-- What needs to be done --
Give the number of lines in the data below that contain "nameToFunctionMap", with no other words.
>>>>
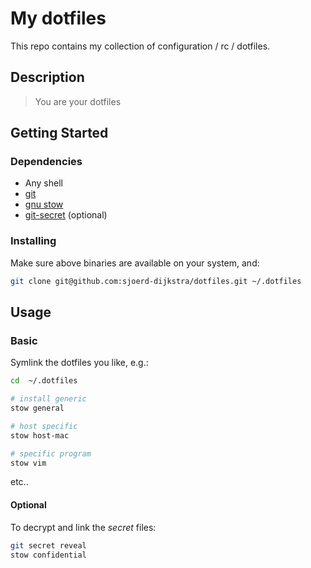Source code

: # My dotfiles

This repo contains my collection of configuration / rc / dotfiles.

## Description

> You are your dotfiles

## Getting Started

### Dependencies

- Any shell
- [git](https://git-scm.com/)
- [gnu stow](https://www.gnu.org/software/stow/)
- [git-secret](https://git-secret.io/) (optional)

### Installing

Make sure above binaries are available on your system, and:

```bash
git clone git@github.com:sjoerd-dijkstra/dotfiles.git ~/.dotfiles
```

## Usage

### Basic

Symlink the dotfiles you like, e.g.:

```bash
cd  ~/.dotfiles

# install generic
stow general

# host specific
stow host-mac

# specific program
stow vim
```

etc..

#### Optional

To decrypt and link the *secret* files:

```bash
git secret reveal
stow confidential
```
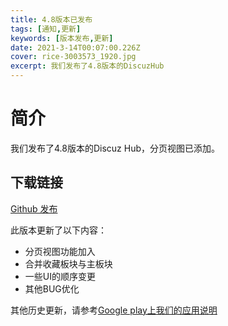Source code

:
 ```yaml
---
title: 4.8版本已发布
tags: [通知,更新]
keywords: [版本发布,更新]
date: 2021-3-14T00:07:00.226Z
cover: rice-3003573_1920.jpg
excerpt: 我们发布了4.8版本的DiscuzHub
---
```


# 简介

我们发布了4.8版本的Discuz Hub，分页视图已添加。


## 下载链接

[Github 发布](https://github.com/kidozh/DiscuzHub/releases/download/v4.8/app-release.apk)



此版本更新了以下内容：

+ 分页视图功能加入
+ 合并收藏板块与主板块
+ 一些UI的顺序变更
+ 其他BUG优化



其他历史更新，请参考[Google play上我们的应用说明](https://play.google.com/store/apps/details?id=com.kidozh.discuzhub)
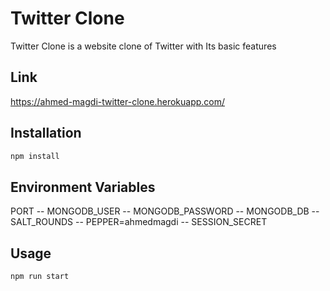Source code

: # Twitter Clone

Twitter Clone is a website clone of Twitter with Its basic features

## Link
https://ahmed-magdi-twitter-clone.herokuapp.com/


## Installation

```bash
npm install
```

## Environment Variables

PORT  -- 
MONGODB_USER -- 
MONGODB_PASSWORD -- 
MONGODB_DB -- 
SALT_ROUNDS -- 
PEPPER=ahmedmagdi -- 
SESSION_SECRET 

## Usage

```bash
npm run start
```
<<<<
>>>>
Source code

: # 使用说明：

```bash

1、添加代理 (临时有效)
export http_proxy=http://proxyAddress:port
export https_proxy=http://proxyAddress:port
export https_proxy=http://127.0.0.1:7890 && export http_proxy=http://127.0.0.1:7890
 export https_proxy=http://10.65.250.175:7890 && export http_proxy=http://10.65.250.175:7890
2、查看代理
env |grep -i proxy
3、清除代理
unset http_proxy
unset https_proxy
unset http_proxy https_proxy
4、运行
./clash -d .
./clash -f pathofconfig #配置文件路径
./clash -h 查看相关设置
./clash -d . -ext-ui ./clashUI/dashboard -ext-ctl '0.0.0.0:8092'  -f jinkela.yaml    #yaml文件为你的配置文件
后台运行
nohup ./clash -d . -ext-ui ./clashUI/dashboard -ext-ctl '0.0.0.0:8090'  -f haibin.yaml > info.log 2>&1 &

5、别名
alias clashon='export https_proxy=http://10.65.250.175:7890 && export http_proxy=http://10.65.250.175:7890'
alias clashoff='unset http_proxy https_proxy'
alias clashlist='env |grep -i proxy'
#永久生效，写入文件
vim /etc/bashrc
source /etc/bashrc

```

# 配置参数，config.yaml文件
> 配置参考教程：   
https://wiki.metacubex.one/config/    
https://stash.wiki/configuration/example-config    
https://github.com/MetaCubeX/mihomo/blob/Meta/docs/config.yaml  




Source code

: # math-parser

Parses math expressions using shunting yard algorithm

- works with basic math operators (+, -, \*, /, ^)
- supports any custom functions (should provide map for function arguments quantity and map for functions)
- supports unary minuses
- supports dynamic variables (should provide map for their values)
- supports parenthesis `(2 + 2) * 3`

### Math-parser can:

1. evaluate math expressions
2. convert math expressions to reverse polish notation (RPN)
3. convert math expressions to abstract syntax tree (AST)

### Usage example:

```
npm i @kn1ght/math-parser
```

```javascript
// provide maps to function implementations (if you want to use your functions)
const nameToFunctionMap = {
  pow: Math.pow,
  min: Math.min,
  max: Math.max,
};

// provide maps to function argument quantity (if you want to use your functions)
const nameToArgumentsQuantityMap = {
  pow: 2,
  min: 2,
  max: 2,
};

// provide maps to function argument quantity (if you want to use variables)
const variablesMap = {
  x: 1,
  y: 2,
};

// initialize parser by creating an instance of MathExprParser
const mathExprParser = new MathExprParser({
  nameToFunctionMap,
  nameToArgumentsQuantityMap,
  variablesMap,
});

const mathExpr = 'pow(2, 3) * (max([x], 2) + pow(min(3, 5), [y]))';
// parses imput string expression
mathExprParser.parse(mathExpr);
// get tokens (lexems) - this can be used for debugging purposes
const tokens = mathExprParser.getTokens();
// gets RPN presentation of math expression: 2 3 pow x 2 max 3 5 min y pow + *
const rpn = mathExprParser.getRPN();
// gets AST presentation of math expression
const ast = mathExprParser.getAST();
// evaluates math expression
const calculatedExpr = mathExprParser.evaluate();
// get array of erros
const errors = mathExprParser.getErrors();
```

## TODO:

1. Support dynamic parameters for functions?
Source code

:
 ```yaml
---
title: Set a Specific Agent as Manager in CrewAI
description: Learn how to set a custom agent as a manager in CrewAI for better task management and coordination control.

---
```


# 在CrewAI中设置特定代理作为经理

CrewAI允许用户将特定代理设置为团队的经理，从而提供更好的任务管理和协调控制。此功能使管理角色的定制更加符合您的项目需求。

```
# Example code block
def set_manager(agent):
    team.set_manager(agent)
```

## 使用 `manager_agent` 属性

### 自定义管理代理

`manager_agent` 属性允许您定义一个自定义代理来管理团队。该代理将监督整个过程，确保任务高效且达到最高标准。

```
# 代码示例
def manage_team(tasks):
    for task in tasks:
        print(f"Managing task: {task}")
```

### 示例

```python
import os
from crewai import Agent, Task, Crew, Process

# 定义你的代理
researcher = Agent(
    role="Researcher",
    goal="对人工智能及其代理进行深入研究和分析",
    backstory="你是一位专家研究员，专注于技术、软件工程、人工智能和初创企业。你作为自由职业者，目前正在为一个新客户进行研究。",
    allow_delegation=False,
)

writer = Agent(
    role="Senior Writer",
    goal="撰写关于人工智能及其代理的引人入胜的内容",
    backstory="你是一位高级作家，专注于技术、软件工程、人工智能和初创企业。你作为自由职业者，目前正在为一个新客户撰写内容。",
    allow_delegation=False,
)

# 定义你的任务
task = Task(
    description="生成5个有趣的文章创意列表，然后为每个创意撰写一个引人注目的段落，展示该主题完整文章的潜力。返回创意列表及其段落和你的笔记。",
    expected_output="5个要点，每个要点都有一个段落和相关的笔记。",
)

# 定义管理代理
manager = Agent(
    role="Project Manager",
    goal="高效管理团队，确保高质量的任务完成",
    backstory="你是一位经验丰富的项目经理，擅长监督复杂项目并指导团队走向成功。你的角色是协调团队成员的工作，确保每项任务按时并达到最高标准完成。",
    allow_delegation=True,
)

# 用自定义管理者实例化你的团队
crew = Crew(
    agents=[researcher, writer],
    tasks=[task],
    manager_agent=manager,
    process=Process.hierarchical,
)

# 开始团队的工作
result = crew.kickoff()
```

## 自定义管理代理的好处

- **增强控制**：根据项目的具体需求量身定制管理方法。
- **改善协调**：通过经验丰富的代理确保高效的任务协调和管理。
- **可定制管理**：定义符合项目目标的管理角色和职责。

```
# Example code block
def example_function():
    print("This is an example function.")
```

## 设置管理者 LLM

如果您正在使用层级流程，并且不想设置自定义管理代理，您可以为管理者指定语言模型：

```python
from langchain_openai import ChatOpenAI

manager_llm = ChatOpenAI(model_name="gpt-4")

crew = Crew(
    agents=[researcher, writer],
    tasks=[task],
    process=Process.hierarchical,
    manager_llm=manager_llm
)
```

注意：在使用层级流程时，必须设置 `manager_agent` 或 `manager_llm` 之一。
<<<<
-- Exercise answer --
2